CourtArizona Supreme Court

Jennings, Strouss, Salmon & Trask, Phoenix, for appellant.

Moore & Romley, Phoenix, for appellee.

Marvin Johnson, Phoenix, amicus curiae.

LESHER, Justice.

This is a will contest. The appeal is from an order of the court below denying admission to probate of the will of Julie H. Pitt. The court's order was based upon a jury verdict finding specially that the will had been executed as a result of undue influence exercised over Mrs. Pitt by appellant, the proponent of the will and the principal beneficiary thereunder. The contestant, appellee here, is a nephew of the testatrix.

Appellant assigns as error the insufficiency of the evidence to support the verdict. The trial was lengthy, the evidence largely unconflicting. The parties agree that if in this haystack of testimony-four thick volumes of transcript--we can find even one needle of competent evidence reasonably tending to support the result below, the verdict and judgment must stand.

Julie H. Pitt departed this life on September 29, 1956, a resident of Maricopa County. Until 1940, she and her husband lived in Clifton, Arizona, where shw owned and operated a hotel. In that year they moved to Phoenix, where in 1945 Mr. Pitt died.
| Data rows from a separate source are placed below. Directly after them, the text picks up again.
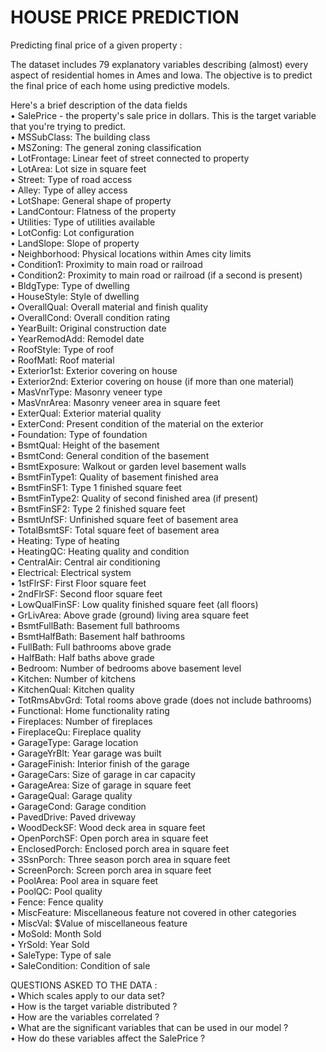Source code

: # HOUSE PRICE PREDICTION
Predicting final price of a given property :

The dataset includes 79 explanatory variables describing (almost) every aspect of residential homes in Ames and Iowa. The objective is to predict the final price of each home using predictive models.

Here's a brief description of the data fields  
•	SalePrice - the property's sale price in dollars. This is the target variable that you're trying to predict.  
•	MSSubClass: The building class  
•	MSZoning: The general zoning classification  
•	LotFrontage: Linear feet of street connected to property  
•	LotArea: Lot size in square feet  
•	Street: Type of road access  
•	Alley: Type of alley access  
•	LotShape: General shape of property  
•	LandContour: Flatness of the property  
•	Utilities: Type of utilities available  
•	LotConfig: Lot configuration  
•	LandSlope: Slope of property  
•	Neighborhood: Physical locations within Ames city limits  
•	Condition1: Proximity to main road or railroad  
•	Condition2: Proximity to main road or railroad (if a second is present)  
•	BldgType: Type of dwelling  
•	HouseStyle: Style of dwelling  
•	OverallQual: Overall material and finish quality  
•	OverallCond: Overall condition rating  
•	YearBuilt: Original construction date  
•	YearRemodAdd: Remodel date  
•	RoofStyle: Type of roof  
•	RoofMatl: Roof material  
•	Exterior1st: Exterior covering on house  
•	Exterior2nd: Exterior covering on house (if more than one material)  
•	MasVnrType: Masonry veneer type  
•	MasVnrArea: Masonry veneer area in square feet  
•	ExterQual: Exterior material quality  
•	ExterCond: Present condition of the material on the exterior  
•	Foundation: Type of foundation  
•	BsmtQual: Height of the basement  
•	BsmtCond: General condition of the basement  
•	BsmtExposure: Walkout or garden level basement walls  
•	BsmtFinType1: Quality of basement finished area  
•	BsmtFinSF1: Type 1 finished square feet  
•	BsmtFinType2: Quality of second finished area (if present)  
•	BsmtFinSF2: Type 2 finished square feet  
•	BsmtUnfSF: Unfinished square feet of basement area  
•	TotalBsmtSF: Total square feet of basement area  
•	Heating: Type of heating  
•	HeatingQC: Heating quality and condition  
•	CentralAir: Central air conditioning  
•	Electrical: Electrical system  
•	1stFlrSF: First Floor square feet  
•	2ndFlrSF: Second floor square feet  
•	LowQualFinSF: Low quality finished square feet (all floors)  
•	GrLivArea: Above grade (ground) living area square feet  
•	BsmtFullBath: Basement full bathrooms  
•	BsmtHalfBath: Basement half bathrooms  
•	FullBath: Full bathrooms above grade  
•	HalfBath: Half baths above grade  
•	Bedroom: Number of bedrooms above basement level  
•	Kitchen: Number of kitchens  
•	KitchenQual: Kitchen quality  
•	TotRmsAbvGrd: Total rooms above grade (does not include bathrooms)  
•	Functional: Home functionality rating  
•	Fireplaces: Number of fireplaces  
•	FireplaceQu: Fireplace quality  
•	GarageType: Garage location  
•	GarageYrBlt: Year garage was built  
•	GarageFinish: Interior finish of the garage  
•	GarageCars: Size of garage in car capacity  
•	GarageArea: Size of garage in square feet  
•	GarageQual: Garage quality  
•	GarageCond: Garage condition  
•	PavedDrive: Paved driveway  
•	WoodDeckSF: Wood deck area in square feet  
•	OpenPorchSF: Open porch area in square feet  
•	EnclosedPorch: Enclosed porch area in square feet  
•	3SsnPorch: Three season porch area in square feet  
•	ScreenPorch: Screen porch area in square feet  
•	PoolArea: Pool area in square feet  
•	PoolQC: Pool quality  
•	Fence: Fence quality  
•	MiscFeature: Miscellaneous feature not covered in other categories  
•	MiscVal: $Value of miscellaneous feature  
•	MoSold: Month Sold  
•	YrSold: Year Sold  
•	SaleType: Type of sale  
•	SaleCondition: Condition of sale  



 QUESTIONS ASKED TO THE DATA :  
 • Which scales apply to our data set?  
• How is the target variable distributed ?  
• How are the variables correlated ?  
• What are the significant variables that can be used in our model ?  
• How do these variables affect the SalePrice ?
Guy Anderson was born in Graham County and his parents knew the Pitts in Clifton before his birth. His first memory of Mrs. Pitt was seeing her in his parents' home when he was a small boy of five or six years when Mr. and Mrs. Pitt visited in their home. Mrs. Pitt frequently came to Guy's office to visit him in later years. She had told other persons such as Matt Dannenhauer, of Clifton, former County Treasurer, State Legislator, Justice of the Peace and present Clerk of the Board of Supervisors, who was a close friend, that she felt responsible for Guy's success and looked upon him as a son. She also told Matt Dannenhauer that when she passed away she hoped there would be enough money of hers left to pay Guy for all he had done for her. This was prior to the execution of either will. Other witnesses from Clifton and Safford told of the high regard with which Mrs. Pitt always spoke of Guy Anderson. Mrs. Thompson, her next door neighbor in Phoenix for twelve years, likewise testified she spoke of Mr. Anderson 'with highest regard'. She loaned money to Mr. Anderson which he repaid. In later years she spent some Christmases in the Anderson home; she exchanged Christmas gifts with the Anderson family. One of the Anderson daughters was invited to spend a week with Mrs. Pitt in Phoenix and Guy assisted Mr. and Mrs. Pitt in completing the sale of the hotel in Clifton. When Mr. Pitt became ill in Safford in 1939, he called for Guy Anderson and Mr. Anderson went to him and likewise when Mrs. Pitt became ill in Clifton she sent for him. When Mr. Pitt passed away in Phoenix early in 1945, Mrs. Pitt held up the funeral a couple of days so that Mr. Anderson could attend. During Mr. Pitt's lifetime and while the Pitts lived in Phoenix, the Andersons would visit them two or three times a year which was likewise before either will was executed.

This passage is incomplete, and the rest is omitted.